When built in 1965 at a cost of $3.7 million, it was considered state of the art. The 126000 sqft, three-story building was designed by local architect Taylor Hardwick, who designed dozens of other buildings in Jacksonville starting in the mid-1950s including the Skinner Dairy chain and Friendship Fountain and Park. John Hall Jacobs, a nationally known library consultant, also contributed to the design process. Hardwick worked on the library building's design over a span of five years, and his comprehensive plan specified all interior furnishings, graphics and the use of innovative, free-standing book shelves. He chose cheerful colors and limited the use of natural light. The walls surrounding the central elevator tower are covered with colorful murals made of 10,000 glazed bricks. The ground floor has floor to ceiling windows to allow pedestrians to view library activity. The exterior walls facing Ocean and Adams streets have 88 "fins" extending from the second floor to the roof, like the 88 keys on a piano. The fins catch the wind and cast shadows to help keep the building cool. Building construction was performed by The Auchter Company of Jacksonville.

==Closure==
The building served Jacksonville well, but by the mid-1990s, it was simply inadequate for the number of patrons using it. Parking was very limited and the 30-year-old wiring could not support the technology requirements for a modern library. Almost 300,000 people used the Burns library each year, ten percent of the total users of the Jacksonville Public Library system. In September 2000 Jacksonville voters approved the Better Jacksonville Plan, including funding for a new downtown library. The Haydon Burns Library checked out its last book on September 3, 2005. It took several weeks to move the library's half-million-item collection to the new facility. On November 12, 2005 the new Main Library opened to the public.

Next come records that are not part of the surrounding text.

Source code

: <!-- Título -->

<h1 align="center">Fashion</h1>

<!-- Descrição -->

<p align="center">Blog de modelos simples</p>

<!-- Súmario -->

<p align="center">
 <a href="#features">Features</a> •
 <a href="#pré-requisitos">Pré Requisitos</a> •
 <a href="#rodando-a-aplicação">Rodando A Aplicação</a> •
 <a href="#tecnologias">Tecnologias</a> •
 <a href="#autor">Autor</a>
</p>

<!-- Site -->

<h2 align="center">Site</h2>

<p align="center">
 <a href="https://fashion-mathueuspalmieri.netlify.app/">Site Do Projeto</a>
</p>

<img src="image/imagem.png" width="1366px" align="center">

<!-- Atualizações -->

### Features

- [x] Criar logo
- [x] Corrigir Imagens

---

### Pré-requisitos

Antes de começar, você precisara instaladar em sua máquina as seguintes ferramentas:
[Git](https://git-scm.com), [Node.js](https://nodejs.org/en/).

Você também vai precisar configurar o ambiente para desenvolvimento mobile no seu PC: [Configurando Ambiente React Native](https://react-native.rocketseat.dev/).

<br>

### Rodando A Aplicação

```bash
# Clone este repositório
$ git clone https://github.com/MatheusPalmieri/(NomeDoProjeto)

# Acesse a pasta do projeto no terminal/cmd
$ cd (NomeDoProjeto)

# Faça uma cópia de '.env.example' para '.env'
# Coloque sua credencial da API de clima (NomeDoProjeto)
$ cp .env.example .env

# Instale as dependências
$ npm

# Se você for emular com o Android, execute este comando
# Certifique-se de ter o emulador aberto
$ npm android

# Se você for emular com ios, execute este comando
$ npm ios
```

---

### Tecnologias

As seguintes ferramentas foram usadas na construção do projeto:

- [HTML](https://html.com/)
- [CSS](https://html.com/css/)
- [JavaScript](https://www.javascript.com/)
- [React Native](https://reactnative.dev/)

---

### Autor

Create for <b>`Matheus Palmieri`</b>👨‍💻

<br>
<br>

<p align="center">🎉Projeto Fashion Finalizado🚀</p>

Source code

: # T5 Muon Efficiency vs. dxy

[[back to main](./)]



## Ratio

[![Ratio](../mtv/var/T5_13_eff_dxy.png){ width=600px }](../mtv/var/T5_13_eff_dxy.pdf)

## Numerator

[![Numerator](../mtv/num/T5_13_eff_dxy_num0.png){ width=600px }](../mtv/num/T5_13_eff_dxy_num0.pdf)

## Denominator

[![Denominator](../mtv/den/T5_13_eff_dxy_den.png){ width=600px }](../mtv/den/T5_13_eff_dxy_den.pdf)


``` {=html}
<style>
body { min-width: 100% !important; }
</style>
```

| Preceded byCarnegie Library (opened 1905) | Downtown Public Library Haydon Burns Library 1965–2005 | Succeeded byMain Library 2005 |

==For sale==
The transfer of the building from the city to a private owner was a long and winding road. The city requested bids on the property from developers while the new Main Library was still under construction and selected The Atkins Group as the winner in July, 2005. Atkins wanted to tear down the library to build condominiums, but walked away from the deal after a financing dispute with the city.
City officials then approached runner-up Peterbrooke Chocolatier, a local candy company that wanted to turn the building into a chocolate factory. That deal fell through because Peterbrooke's needs had changed and environmental clean-up would cost more than expected.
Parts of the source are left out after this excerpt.